Nuke the MOOCs

Is this guy taking a MOOC?

Is this guy taking a MOOC?

After a rash of enthusiasm about Massively Open Online Courses (MOOCs), the counter-reaction is setting in. Only a tiny percentage of the hoards of people enrolling in classes actually complete them. Many students drop out because they have competing demands for their time; others get bored by the inability to have meaningful interaction with the professor or anyone else, even on online chat boards.

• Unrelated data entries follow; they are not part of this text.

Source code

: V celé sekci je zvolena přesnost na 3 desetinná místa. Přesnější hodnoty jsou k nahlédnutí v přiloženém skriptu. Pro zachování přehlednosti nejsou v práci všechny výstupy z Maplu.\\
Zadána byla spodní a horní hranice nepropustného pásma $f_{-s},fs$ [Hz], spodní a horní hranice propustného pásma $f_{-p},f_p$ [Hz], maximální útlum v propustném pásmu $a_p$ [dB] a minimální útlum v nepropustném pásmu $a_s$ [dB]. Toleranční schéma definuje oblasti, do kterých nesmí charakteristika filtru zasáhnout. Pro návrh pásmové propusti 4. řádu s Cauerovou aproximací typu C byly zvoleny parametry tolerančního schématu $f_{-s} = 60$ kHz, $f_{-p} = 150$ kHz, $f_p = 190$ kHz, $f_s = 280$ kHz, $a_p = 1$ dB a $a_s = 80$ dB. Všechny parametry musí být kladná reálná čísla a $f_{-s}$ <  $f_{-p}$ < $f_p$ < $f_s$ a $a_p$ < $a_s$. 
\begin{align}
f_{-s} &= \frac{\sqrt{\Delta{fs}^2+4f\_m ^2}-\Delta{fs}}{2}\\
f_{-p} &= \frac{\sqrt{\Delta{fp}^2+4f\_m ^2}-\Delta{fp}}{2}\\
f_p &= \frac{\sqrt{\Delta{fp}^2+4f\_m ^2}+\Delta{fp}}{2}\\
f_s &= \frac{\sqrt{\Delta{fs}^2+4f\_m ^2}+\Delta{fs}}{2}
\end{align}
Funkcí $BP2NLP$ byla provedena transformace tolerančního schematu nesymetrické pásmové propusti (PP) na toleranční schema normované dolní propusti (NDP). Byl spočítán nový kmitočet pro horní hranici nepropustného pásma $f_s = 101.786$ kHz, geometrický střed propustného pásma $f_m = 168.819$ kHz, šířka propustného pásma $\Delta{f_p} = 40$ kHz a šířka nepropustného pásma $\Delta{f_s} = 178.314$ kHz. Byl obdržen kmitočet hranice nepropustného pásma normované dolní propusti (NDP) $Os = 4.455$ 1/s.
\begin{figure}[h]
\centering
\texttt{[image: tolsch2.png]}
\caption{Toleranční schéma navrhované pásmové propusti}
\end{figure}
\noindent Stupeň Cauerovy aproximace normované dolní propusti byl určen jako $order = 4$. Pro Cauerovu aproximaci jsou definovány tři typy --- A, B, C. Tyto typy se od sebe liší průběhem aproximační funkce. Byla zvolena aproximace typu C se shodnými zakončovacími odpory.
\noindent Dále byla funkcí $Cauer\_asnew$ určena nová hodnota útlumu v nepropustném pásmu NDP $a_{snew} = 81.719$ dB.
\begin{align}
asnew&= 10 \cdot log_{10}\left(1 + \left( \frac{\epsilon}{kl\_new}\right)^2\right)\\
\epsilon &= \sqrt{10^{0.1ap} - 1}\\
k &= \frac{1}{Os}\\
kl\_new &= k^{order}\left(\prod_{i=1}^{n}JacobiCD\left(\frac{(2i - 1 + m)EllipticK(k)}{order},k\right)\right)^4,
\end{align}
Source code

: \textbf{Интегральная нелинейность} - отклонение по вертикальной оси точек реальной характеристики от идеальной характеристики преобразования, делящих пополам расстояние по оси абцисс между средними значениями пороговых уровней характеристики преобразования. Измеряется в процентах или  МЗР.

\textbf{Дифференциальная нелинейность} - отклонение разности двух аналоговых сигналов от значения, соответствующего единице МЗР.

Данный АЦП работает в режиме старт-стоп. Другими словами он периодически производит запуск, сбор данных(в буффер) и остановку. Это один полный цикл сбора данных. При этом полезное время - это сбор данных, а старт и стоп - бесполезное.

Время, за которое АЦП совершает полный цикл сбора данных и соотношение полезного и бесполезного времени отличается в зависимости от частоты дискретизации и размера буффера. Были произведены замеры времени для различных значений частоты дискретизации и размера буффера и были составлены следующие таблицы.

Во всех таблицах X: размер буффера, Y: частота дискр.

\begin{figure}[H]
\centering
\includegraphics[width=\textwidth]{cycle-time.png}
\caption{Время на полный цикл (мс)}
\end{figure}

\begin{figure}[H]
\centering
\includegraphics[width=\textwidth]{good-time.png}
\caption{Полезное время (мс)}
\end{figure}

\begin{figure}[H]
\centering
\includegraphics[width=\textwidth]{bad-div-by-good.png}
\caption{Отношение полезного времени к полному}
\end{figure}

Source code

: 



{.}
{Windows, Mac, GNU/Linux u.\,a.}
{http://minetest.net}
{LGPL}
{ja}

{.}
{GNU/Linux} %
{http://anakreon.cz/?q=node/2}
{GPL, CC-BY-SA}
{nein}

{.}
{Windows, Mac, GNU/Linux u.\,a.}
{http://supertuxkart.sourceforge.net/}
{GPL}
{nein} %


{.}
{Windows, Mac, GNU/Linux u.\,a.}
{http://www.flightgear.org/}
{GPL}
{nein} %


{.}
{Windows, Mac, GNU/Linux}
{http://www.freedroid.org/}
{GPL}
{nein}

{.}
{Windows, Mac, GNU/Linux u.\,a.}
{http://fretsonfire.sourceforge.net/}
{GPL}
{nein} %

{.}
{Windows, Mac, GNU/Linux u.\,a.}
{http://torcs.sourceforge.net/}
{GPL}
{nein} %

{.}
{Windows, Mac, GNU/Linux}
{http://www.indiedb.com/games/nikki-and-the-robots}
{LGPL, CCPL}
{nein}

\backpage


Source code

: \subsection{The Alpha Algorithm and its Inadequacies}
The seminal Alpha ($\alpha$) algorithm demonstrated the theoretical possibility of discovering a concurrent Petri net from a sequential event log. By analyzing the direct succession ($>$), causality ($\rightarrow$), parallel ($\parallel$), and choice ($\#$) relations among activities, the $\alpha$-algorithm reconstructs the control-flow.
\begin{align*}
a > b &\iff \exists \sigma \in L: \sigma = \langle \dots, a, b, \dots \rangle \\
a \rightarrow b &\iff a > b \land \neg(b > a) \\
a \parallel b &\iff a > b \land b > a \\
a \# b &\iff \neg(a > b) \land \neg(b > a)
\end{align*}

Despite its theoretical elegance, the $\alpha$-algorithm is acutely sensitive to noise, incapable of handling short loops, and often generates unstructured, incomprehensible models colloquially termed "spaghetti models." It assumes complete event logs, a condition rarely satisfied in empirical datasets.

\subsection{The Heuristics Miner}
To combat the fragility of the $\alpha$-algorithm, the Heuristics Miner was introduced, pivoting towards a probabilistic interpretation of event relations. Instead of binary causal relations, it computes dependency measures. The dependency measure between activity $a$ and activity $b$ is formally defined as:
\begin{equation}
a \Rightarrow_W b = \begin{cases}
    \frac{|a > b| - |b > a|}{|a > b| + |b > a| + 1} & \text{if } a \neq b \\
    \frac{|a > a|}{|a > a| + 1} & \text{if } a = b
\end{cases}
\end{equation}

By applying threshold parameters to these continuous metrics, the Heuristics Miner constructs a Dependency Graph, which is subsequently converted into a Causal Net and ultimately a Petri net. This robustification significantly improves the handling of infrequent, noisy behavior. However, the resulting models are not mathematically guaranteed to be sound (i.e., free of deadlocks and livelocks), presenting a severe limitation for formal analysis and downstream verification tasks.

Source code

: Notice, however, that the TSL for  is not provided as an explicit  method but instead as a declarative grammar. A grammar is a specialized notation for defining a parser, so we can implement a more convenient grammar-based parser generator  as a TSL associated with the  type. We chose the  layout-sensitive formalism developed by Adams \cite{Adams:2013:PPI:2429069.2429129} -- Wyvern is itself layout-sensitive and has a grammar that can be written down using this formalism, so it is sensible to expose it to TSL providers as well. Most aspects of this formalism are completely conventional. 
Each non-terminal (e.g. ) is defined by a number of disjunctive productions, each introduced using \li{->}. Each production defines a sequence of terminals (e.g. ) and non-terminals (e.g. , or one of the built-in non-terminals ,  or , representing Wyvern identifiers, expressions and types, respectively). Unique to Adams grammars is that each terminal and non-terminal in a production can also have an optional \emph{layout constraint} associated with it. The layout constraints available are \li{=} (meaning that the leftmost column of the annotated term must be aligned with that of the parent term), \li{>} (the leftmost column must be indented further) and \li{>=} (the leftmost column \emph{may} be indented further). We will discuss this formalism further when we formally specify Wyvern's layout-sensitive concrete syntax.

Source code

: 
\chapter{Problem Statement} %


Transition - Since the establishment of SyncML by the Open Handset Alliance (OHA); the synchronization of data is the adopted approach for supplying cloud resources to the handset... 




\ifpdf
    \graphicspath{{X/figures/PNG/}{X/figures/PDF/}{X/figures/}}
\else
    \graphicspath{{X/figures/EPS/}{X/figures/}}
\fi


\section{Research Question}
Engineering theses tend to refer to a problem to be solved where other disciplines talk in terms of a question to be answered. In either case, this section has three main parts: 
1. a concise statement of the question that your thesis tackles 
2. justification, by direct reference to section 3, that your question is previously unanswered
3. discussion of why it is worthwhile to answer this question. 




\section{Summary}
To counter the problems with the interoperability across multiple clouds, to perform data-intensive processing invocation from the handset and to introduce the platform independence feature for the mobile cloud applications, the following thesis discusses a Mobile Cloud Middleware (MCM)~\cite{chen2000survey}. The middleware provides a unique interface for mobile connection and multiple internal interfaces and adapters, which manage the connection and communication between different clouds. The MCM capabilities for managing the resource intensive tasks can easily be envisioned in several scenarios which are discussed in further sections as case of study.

Rachelle DeJong enrolled in two MOOCs and declared them massively boring. Here’s what she wrote for “Minding the Campus“:

One of the main defects in MOOCs is the sterile, disengaged character that afflicts many online courses,  especially massive online courses. If a course is to be more than an intellectual IV dripping raw facts into the mind, it requires articulation of questions and synthesizing of answers, discussion and debate over claims and analyses, and some form of intellectual community that helps turn information into knowledge and knowledge into wisdom. Mere physical presence doesn’t guarantee any of these things, of course, but they do depend in varying ways on personal connection, which is much harder to replicate online.

Undoubtedly, there will be a niche for MOOCs, but I don’t see massively open online courses overthrowing conventional education. More likely the industry will gravitate to blended models that integrate computer learning, online learning and personal interaction — a model that combines the advantages of personal contact with the economies made possible by education.